• DATA RECORDS:
..............................

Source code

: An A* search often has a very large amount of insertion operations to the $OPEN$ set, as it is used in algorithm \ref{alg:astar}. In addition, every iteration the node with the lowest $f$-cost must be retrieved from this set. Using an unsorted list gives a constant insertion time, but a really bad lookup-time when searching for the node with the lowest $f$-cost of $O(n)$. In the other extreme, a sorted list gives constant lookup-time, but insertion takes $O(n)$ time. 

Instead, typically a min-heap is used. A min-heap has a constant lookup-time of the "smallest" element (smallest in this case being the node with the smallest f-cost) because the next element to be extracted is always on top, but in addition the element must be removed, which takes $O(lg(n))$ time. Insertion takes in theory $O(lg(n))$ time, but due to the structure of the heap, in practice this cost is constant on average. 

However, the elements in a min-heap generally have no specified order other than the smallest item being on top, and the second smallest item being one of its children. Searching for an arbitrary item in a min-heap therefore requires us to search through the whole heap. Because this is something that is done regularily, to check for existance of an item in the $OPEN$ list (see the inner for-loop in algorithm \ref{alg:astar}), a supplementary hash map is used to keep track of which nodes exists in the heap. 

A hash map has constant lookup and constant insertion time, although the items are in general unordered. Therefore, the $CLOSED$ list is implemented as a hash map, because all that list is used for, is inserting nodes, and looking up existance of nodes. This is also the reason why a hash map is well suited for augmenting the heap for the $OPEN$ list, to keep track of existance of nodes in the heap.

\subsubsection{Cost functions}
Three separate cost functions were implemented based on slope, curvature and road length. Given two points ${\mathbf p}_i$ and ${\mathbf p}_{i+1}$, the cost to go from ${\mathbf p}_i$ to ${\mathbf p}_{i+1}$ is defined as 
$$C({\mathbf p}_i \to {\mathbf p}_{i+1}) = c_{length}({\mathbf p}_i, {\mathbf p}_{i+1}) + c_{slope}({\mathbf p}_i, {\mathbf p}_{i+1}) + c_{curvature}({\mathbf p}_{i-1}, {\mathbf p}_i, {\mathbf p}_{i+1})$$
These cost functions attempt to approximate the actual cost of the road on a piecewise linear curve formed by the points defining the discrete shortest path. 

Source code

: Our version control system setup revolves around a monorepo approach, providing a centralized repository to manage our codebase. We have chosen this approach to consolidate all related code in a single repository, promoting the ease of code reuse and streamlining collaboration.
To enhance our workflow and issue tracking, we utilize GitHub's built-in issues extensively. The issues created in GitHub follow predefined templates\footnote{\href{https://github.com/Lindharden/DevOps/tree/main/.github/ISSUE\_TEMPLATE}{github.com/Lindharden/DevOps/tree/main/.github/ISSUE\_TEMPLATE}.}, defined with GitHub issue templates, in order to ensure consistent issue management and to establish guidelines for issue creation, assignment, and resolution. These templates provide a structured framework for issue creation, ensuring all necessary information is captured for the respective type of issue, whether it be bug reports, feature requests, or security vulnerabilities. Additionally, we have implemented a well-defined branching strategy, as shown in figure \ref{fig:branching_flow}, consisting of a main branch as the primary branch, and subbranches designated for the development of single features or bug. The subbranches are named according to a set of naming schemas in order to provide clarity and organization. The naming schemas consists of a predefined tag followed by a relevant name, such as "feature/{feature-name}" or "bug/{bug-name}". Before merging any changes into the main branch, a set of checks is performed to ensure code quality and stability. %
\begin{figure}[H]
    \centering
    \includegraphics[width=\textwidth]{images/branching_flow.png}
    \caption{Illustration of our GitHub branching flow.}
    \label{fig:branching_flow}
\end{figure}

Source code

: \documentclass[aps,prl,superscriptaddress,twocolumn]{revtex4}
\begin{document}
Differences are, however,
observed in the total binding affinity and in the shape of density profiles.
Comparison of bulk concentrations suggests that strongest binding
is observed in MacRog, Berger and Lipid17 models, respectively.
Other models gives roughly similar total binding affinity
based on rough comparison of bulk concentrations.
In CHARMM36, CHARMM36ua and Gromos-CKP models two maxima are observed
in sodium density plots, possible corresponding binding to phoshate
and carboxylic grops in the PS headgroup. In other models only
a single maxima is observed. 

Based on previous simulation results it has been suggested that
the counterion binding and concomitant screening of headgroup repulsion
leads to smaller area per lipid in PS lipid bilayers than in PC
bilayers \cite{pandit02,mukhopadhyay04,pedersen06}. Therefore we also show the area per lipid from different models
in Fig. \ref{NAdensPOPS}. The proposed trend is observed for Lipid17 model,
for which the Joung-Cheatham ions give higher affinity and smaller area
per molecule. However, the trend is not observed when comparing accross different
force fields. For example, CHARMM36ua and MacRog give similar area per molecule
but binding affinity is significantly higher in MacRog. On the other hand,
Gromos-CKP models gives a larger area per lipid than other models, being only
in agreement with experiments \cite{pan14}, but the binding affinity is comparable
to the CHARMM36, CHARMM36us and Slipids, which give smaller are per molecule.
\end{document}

..............................

• EXERCISE DESCRIPTION:
In the lines above, find each one with "nodes" and list it.

• EXERCISE RESULT:
However, the elements in a min-heap generally have no specified order other than the smallest item being on top, and the second smallest item being one of its children. Searching for an arbitrary item in a min-heap therefore requires us to search through the whole heap. Because this is something that is done regularily, to check for existance of an item in the $OPEN$ list (see the inner for-loop in algorithm \ref{alg:astar}), a supplementary hash map is used to keep track of which nodes exists in the heap. 
A hash map has constant lookup and constant insertion time, although the items are in general unordered. Therefore, the $CLOSED$ list is implemented as a hash map, because all that list is used for, is inserting nodes, and looking up existance of nodes. This is also the reason why a hash map is well suited for augmenting the heap for the $OPEN$ list, to keep track of existance of nodes in the heap.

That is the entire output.